[Stored data]
•••••
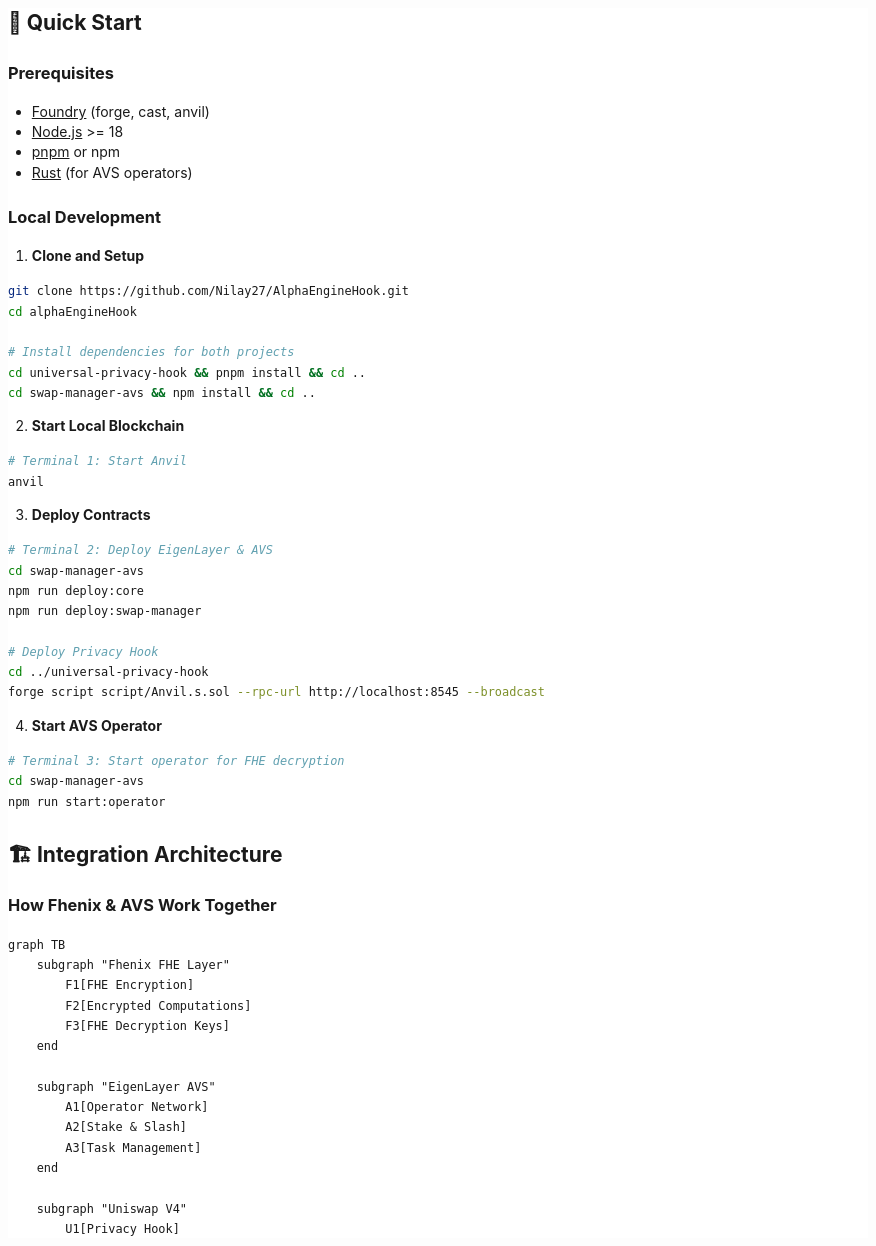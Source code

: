 ## 🚀 Quick Start

### Prerequisites
- [Foundry](https://book.getfoundry.sh) (forge, cast, anvil)
- [Node.js](https://nodejs.org/) >= 18
- [pnpm](https://pnpm.io/) or npm
- [Rust](https://www.rust-lang.org/) (for AVS operators)

### Local Development

1. **Clone and Setup**
```bash
git clone https://github.com/Nilay27/AlphaEngineHook.git
cd alphaEngineHook

# Install dependencies for both projects
cd universal-privacy-hook && pnpm install && cd ..
cd swap-manager-avs && npm install && cd ..
```

2. **Start Local Blockchain**
```bash
# Terminal 1: Start Anvil
anvil
```

3. **Deploy Contracts**
```bash
# Terminal 2: Deploy EigenLayer & AVS
cd swap-manager-avs
npm run deploy:core
npm run deploy:swap-manager

# Deploy Privacy Hook
cd ../universal-privacy-hook
forge script script/Anvil.s.sol --rpc-url http://localhost:8545 --broadcast
```

4. **Start AVS Operator**
```bash
# Terminal 3: Start operator for FHE decryption
cd swap-manager-avs
npm run start:operator
```

## 🏗️ Integration Architecture

### How Fhenix & AVS Work Together

```mermaid
graph TB
    subgraph "Fhenix FHE Layer"
        F1[FHE Encryption]
        F2[Encrypted Computations]
        F3[FHE Decryption Keys]
    end

    subgraph "EigenLayer AVS"
        A1[Operator Network]
        A2[Stake & Slash]
        A3[Task Management]
    end

    subgraph "Uniswap V4"
        U1[Privacy Hook]
```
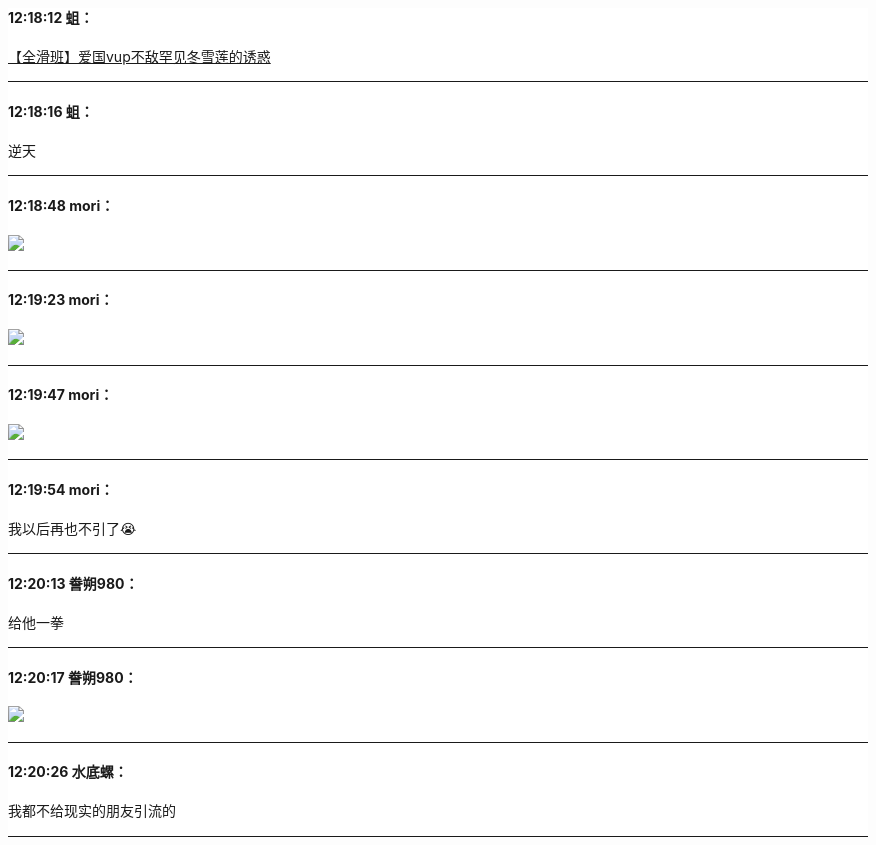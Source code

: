 #### 12:18:12  蛆：

 [【全滑班】爱国vup不敌罕见冬雪莲的诱惑](https://b23.tv/o7z2uO?share_medium=android&share_source=qq&bbid=XYABA5CA25DF66EF7B7A10C533BA9F4C05EFD&ts=1632197884308)

*****

#### 12:18:16  蛆：

逆天

*****

#### 12:18:48  mori：

<img src="http://gchat.qpic.cn/gchatpic_new/2440996693/614391357-2178205684-A520A5554776361D0774C97A9630D326/0?term=2" max_width="50%" />

*****

#### 12:19:23  mori：

<img src="http://gchat.qpic.cn/gchatpic_new/2440996693/614391357-2201730197-D3D7B27CB3ED6AD4B5C9A599EC5F031E/0?term=2" max_width="50%" />

*****

#### 12:19:47  mori：

<img src="http://gchat.qpic.cn/gchatpic_new/2440996693/614391357-2429732884-FA5A96D48E42F6A5F4BA439E64083105/0?term=2" max_width="50%" />

*****

#### 12:19:54  mori：

我以后再也不引了😭

*****

#### 12:20:13  誊朔980：

给他一拳

*****

#### 12:20:17  誊朔980：

<img src="http://gchat.qpic.cn/gchatpic_new/2318442596/614391357-3213119756-F5F977021569B6D2EC93733E2E039E8B/0?term=2" max_width="50%" />

*****

#### 12:20:26  水底螺：

我都不给现实的朋友引流的

*****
•••••
• TASK DESCRIPTION
Your task is to copy every line of the entries that contains the string "forge".

• ANSWER TO THIS TASK
- [Foundry](https://book.getfoundry.sh) (forge, cast, anvil)
forge script script/Anvil.s.sol --rpc-url http://localhost:8545 --broadcast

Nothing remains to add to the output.